The Grateful Animals
  1. Even if he possesses no other powers, surely there’s some hash to be made of an NPC who is friends with a bear, an eagle, and a shark.
  2. Ordinary animals talking may be a step too far for some groups.  It might held to make the three animals into magical semi-divine rulers, like the King of Snakes, Duchess of Eagles, and Mayor of Fiddler Crabs.
  3. The three animals of three types theme lines up a bit with the shapeshift powers of some versions of the druid.  Perhaps the animals taught shapeshifting to the hero, who is now the Druid King.

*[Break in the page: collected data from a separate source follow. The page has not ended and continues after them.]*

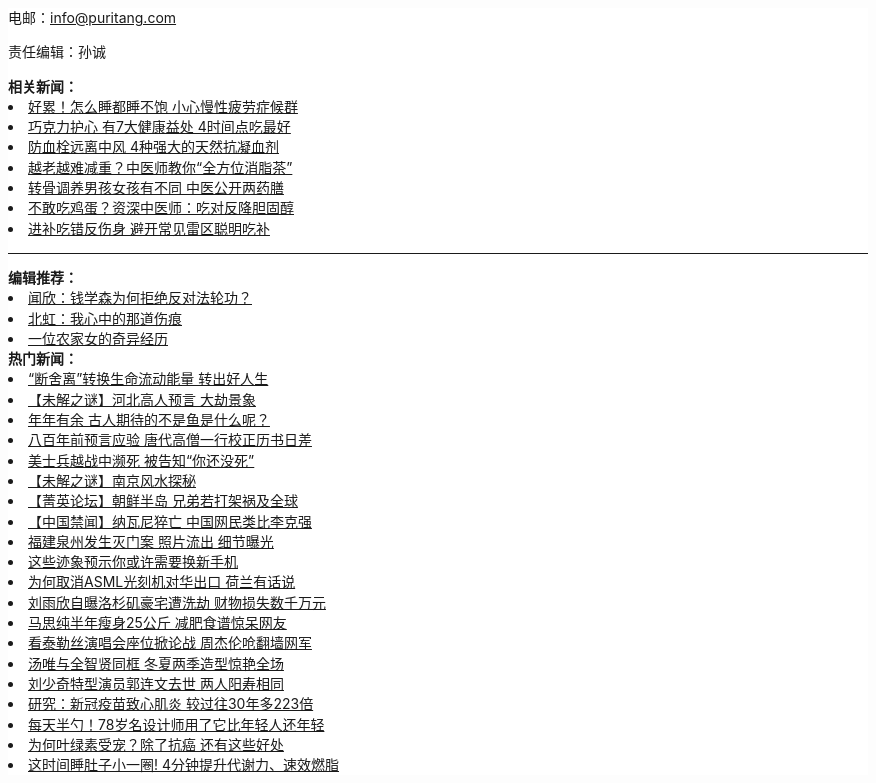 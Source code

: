 电邮：info@puritang.com</p>
<p class="p15">责任编辑：孙诚</p>
<strong>相关新闻：</strong>
<li><a href="https://github.com/19920513/djy/blob/master/gb/24/2/3/n14172888.md#1">好累！怎么睡都睡不饱 小心慢性疲劳症候群</a></li>
<li><a href="https://github.com/19920513/djy/blob/master/gb/24/2/13/n14180207.md#1">巧克力护心 有7大健康益处 4时间点吃最好</a></li>
<li><a href="https://github.com/19920513/djy/blob/master/gb/24/1/2/n14149545.md#1">防血栓远离中风 4种强大的天然抗凝血剂</a></li>
<li><a href="https://github.com/19920513/djy/blob/master/gb/24/2/3/n14172887.md#1">越老越难减重？中医师教你“全方位消脂茶”</a></li>
<li><a href="https://github.com/19920513/djy/blob/master/gb/24/2/3/n14172886.md#1">转骨调养男孩女孩有不同 中医公开两药膳</a></li>
<li><a href="https://github.com/19920513/djy/blob/master/gb/24/2/9/n14177356.md#1">不敢吃鸡蛋？资深中医师：吃对反降胆固醇</a></li>
<li><a href="https://github.com/19920513/djy/blob/master/gb/24/2/3/n14172889.md#1">进补吃错反伤身 避开常见雷区聪明吃补</a></li>
<hr>
<strong>编辑推荐：</strong>
<li><a href="https://github.com/19920513/djy/blob/master/gb/21/1/23/n12707407.md#1" target="_blank">闻欣：钱学森为何拒绝反对法轮功？</a></li><li><a href="https://github.com/19920513/djy/blob/master/gb/18/3/20/n10232283.md#1" target="_blank">北虹：我心中的那道伤痕</a></li><li><a href="https://github.com/19920513/djy/blob/master/gb/16/7/18/n8113058.md#1" target="_blank">一位农家女的奇异经历</a></li>
<strong>热门新闻：</strong>
<li><a href="https://github.com/19920513/djy/blob/master/gb/24/2/18/n14183795.md#1">“断舍离”转换生命流动能量 转出好人生</a></li>
<li><a href="https://github.com/19920513/djy/blob/master/gb/24/2/16/n14182095.md#1">【未解之谜】河北高人预言 大劫景象</a></li>
<li><a href="https://github.com/19920513/djy/blob/master/gb/24/2/12/n14179409.md#1">年年有余 古人期待的不是鱼是什么呢？</a></li>
<li><a href="https://github.com/19920513/djy/blob/master/gb/24/2/12/n14179421.md#1">八百年前预言应验 唐代高僧一行校正历书日差</a></li>
<li><a href="https://github.com/19920513/djy/blob/master/gb/24/2/15/n14181495.md#1">美士兵越战中濒死 被告知“你还没死”</a></li>
<li><a href="https://github.com/19920513/djy/blob/master/gb/24/2/19/n14184470.md#1">【未解之谜】南京风水探秘</a></li>
<li><a href="https://github.com/19920513/djy/blob/master/gb/24/2/20/n14185279.md#1">【菁英论坛】朝鲜半岛 兄弟若打架祸及全球</a></li>
<li><a href="https://github.com/19920513/djy/blob/master/gb/24/2/19/n14184160.md#1">【中国禁闻】纳瓦尼猝亡 中国网民类比李克强</a></li>
<li><a href="https://github.com/19920513/djy/blob/master/gb/24/2/19/n14183990.md#1">福建泉州发生灭门案 照片流出 细节曝光</a></li>
<li><a href="https://github.com/19920513/djy/blob/master/gb/24/2/19/n14184006.md#1">这些迹象预示你或许需要换新手机</a></li>
<li><a href="https://github.com/19920513/djy/blob/master/gb/24/2/19/n14184561.md#1">为何取消ASML光刻机对华出口 荷兰有话说</a></li>
<li><a href="https://github.com/19920513/djy/blob/master/gb/24/2/19/n14184462.md#1">刘雨欣自曝洛杉矶豪宅遭洗劫 财物损失数千万元</a></li>
<li><a href="https://github.com/19920513/djy/blob/master/gb/24/2/19/n14184670.md#1">马思纯半年瘦身25公斤 减肥食谱惊呆网友</a></li>
<li><a href="https://github.com/19920513/djy/blob/master/gb/24/2/19/n14184617.md#1">看泰勒丝演唱会座位掀论战 周杰伦呛翻墙网军</a></li>
<li><a href="https://github.com/19920513/djy/blob/master/gb/24/2/20/n14185281.md#1">汤唯与全智贤同框 冬夏两季造型惊艳全场</a></li>
<li><a href="https://github.com/19920513/djy/blob/master/gb/24/2/20/n14185351.md#1">刘少奇特型演员郭连文去世 两人阳寿相同</a></li>
<li><a href="https://github.com/19920513/djy/blob/master/gb/24/2/14/n14181058.md#1">研究：新冠疫苗致心肌炎 较过往30年多223倍</a></li>
<li><a href="https://github.com/19920513/djy/blob/master/gb/24/2/14/n14180430.md#1">每天半勺！78岁名设计师用了它比年轻人还年轻</a></li>
<li><a href="https://github.com/19920513/djy/blob/master/gb/24/2/2/n14172065.md#1">为何叶绿素受宠？除了抗癌 还有这些好处</a></li>
<li><a href="https://github.com/19920513/djy/blob/master/gb/24/2/4/n14172943.md#1">这时间睡肚子小一圈! 4分钟提升代谢力、速效燃脂</a></li> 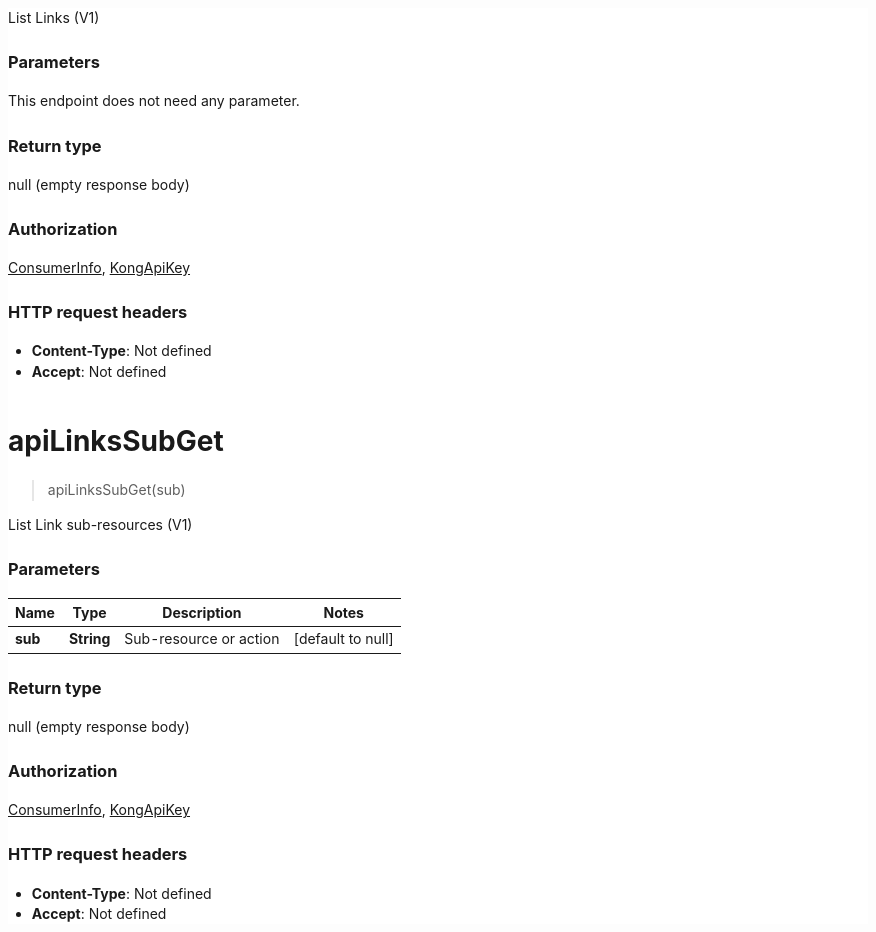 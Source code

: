 List Links (V1)

### Parameters
This endpoint does not need any parameter.

### Return type

null (empty response body)

### Authorization

[ConsumerInfo](../README.md#ConsumerInfo), [KongApiKey](../README.md#KongApiKey)

### HTTP request headers

- **Content-Type**: Not defined
- **Accept**: Not defined

<a name="apiLinksSubGet"></a>
# **apiLinksSubGet**
> apiLinksSubGet(sub)

List Link sub-resources (V1)

### Parameters

|Name | Type | Description  | Notes |
|------------- | ------------- | ------------- | -------------|
| **sub** | **String**| Sub-resource or action | [default to null] |

### Return type

null (empty response body)

### Authorization

[ConsumerInfo](../README.md#ConsumerInfo), [KongApiKey](../README.md#KongApiKey)

### HTTP request headers

- **Content-Type**: Not defined
- **Accept**: Not defined

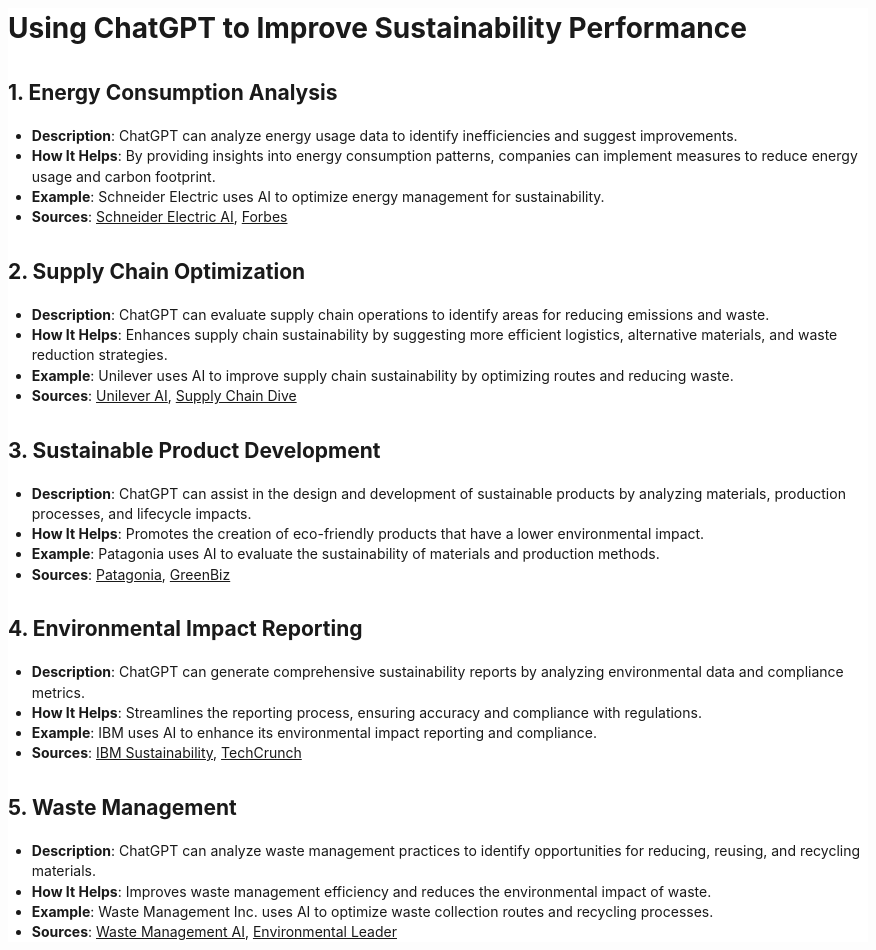 # Using ChatGPT to Improve Sustainability Performance

## 1. **Energy Consumption Analysis**
- **Description**: ChatGPT can analyze energy usage data to identify inefficiencies and suggest improvements.
- **How It Helps**: By providing insights into energy consumption patterns, companies can implement measures to reduce energy usage and carbon footprint.
- **Example**: Schneider Electric uses AI to optimize energy management for sustainability.
- **Sources**: [Schneider Electric AI](https://www.se.com/ww/en/), [Forbes](https://www.forbes.com/sites/forbestechcouncil/2023/02/15/how-ai-is-optimizing-energy-consumption/)

## 2. **Supply Chain Optimization**
- **Description**: ChatGPT can evaluate supply chain operations to identify areas for reducing emissions and waste.
- **How It Helps**: Enhances supply chain sustainability by suggesting more efficient logistics, alternative materials, and waste reduction strategies.
- **Example**: Unilever uses AI to improve supply chain sustainability by optimizing routes and reducing waste.
- **Sources**: [Unilever AI](https://www.unilever.com/), [Supply Chain Dive](https://www.supplychaindive.com/)

## 3. **Sustainable Product Development**
- **Description**: ChatGPT can assist in the design and development of sustainable products by analyzing materials, production processes, and lifecycle impacts.
- **How It Helps**: Promotes the creation of eco-friendly products that have a lower environmental impact.
- **Example**: Patagonia uses AI to evaluate the sustainability of materials and production methods.
- **Sources**: [Patagonia](https://www.patagonia.com/), [GreenBiz](https://www.greenbiz.com/)

## 4. **Environmental Impact Reporting**
- **Description**: ChatGPT can generate comprehensive sustainability reports by analyzing environmental data and compliance metrics.
- **How It Helps**: Streamlines the reporting process, ensuring accuracy and compliance with regulations.
- **Example**: IBM uses AI to enhance its environmental impact reporting and compliance.
- **Sources**: [IBM Sustainability](https://www.ibm.com/sustainability), [TechCrunch](https://techcrunch.com/2023/02/01/how-ai-is-transforming-sustainability-reporting/)

## 5. **Waste Management**
- **Description**: ChatGPT can analyze waste management practices to identify opportunities for reducing, reusing, and recycling materials.
- **How It Helps**: Improves waste management efficiency and reduces the environmental impact of waste.
- **Example**: Waste Management Inc. uses AI to optimize waste collection routes and recycling processes.
- **Sources**: [Waste Management AI](https://www.wm.com/), [Environmental Leader](https://www.environmentalleader.com/)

  4. If we’re in shapeshifting animal territory anyway, we might as well posit the animal bride of the previous story as one of the animals.  Does she whisk off to aid her totally platonic adventuring buddy at the drop of a hat?  And how do their spouses feel about that?
  5. Seriously, what is up with all these douchebag older brothers?  Is it a natural consequence of the fact that it’s the runt of the litter that must rely on social skills like storytelling to survive, thus all older brothers are memorialized as envious bullies?  Maybe every bard in your campaign needs a couple of mean older bros.
  6. We’ve got three stories with three beautiful princesses.  Are they sisters?  Are they the same princess?  What are they up to while all this crazy stuff happens around them?

So, off the top of my head, those are the ideas I can squeeze out of the fragments of these old, old stories.


Fairy tales may come and go, but Clancy Brown is forever.